Among the entries below, please show each line that carries the word "textwidth".

(Source records)
————————

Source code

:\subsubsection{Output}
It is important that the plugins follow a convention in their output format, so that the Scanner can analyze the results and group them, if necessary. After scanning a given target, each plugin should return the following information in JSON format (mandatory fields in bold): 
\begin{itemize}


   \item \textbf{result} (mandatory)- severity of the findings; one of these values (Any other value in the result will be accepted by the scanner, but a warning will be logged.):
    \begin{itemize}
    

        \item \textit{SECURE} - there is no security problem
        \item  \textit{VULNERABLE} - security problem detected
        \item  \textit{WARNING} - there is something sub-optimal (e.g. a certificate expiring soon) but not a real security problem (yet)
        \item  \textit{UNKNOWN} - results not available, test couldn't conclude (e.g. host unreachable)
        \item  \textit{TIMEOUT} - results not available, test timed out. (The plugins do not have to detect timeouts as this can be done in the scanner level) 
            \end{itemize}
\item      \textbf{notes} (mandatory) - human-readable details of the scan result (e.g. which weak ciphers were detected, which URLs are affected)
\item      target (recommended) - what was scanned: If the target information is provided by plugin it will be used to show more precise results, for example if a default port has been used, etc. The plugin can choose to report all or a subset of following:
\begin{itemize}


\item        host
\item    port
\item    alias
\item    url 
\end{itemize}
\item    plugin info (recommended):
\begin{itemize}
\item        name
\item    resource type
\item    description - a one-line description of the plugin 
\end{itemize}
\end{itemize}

————————

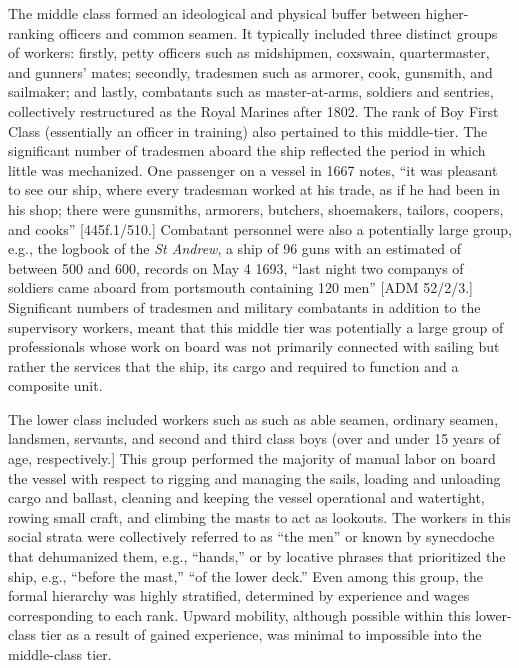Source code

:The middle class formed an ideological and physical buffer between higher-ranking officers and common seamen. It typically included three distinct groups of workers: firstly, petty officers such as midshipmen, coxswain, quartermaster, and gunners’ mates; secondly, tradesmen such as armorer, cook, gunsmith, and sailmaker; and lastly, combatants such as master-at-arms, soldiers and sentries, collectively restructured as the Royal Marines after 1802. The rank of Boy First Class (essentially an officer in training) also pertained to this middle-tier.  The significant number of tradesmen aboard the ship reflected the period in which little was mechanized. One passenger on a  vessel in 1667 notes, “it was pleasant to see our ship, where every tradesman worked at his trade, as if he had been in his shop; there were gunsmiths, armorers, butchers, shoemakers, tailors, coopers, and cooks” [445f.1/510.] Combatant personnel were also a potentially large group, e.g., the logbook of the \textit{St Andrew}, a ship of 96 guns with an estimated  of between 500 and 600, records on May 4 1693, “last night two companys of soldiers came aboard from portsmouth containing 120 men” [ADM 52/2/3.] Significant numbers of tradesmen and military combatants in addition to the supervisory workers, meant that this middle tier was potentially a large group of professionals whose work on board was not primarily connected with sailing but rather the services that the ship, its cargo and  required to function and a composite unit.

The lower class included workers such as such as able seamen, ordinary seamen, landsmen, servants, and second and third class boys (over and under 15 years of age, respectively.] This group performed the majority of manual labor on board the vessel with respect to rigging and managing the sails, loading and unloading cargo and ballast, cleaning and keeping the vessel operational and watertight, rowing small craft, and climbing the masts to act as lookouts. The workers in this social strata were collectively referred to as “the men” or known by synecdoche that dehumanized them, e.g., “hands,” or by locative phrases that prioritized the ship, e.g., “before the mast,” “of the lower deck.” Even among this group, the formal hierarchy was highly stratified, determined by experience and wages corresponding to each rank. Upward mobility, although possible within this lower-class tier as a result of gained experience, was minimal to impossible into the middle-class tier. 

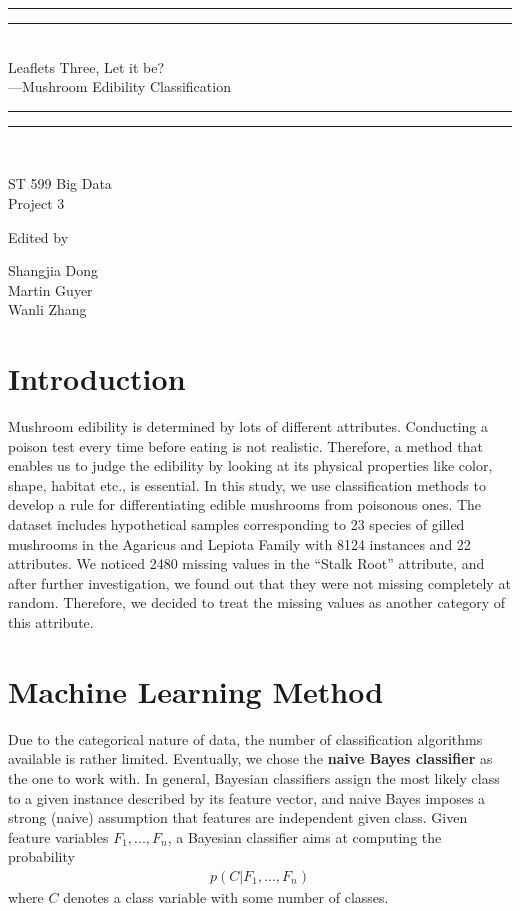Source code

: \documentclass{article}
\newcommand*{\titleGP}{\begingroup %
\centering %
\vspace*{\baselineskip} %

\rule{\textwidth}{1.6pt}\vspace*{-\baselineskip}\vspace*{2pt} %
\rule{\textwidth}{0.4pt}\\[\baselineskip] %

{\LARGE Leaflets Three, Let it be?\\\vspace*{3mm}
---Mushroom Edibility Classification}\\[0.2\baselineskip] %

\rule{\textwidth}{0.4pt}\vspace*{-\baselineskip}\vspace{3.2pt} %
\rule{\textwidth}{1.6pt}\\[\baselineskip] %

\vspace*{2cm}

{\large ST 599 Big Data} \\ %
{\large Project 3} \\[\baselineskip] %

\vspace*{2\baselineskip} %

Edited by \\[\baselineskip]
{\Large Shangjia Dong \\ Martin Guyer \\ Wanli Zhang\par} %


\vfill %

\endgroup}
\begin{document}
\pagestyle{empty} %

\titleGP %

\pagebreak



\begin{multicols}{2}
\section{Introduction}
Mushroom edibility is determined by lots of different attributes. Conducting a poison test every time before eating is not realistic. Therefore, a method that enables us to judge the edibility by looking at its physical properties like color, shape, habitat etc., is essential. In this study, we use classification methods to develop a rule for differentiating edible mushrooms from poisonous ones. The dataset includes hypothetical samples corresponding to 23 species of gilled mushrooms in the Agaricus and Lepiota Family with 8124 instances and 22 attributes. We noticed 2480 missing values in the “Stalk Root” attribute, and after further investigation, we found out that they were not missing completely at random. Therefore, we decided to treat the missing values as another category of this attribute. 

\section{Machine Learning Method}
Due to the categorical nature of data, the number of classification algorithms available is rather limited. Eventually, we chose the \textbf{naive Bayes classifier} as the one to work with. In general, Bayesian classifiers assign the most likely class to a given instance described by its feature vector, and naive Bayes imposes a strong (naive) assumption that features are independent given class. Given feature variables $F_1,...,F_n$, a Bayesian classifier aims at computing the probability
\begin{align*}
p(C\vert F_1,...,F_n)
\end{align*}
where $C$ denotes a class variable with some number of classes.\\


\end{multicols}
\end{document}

————————

Task output
\rule{\textwidth}{1.6pt}\vspace*{-\baselineskip}\vspace*{2pt} %
\rule{\textwidth}{0.4pt}\\[\baselineskip] %
\rule{\textwidth}{0.4pt}\vspace*{-\baselineskip}\vspace{3.2pt} %
\rule{\textwidth}{1.6pt}\\[\baselineskip] %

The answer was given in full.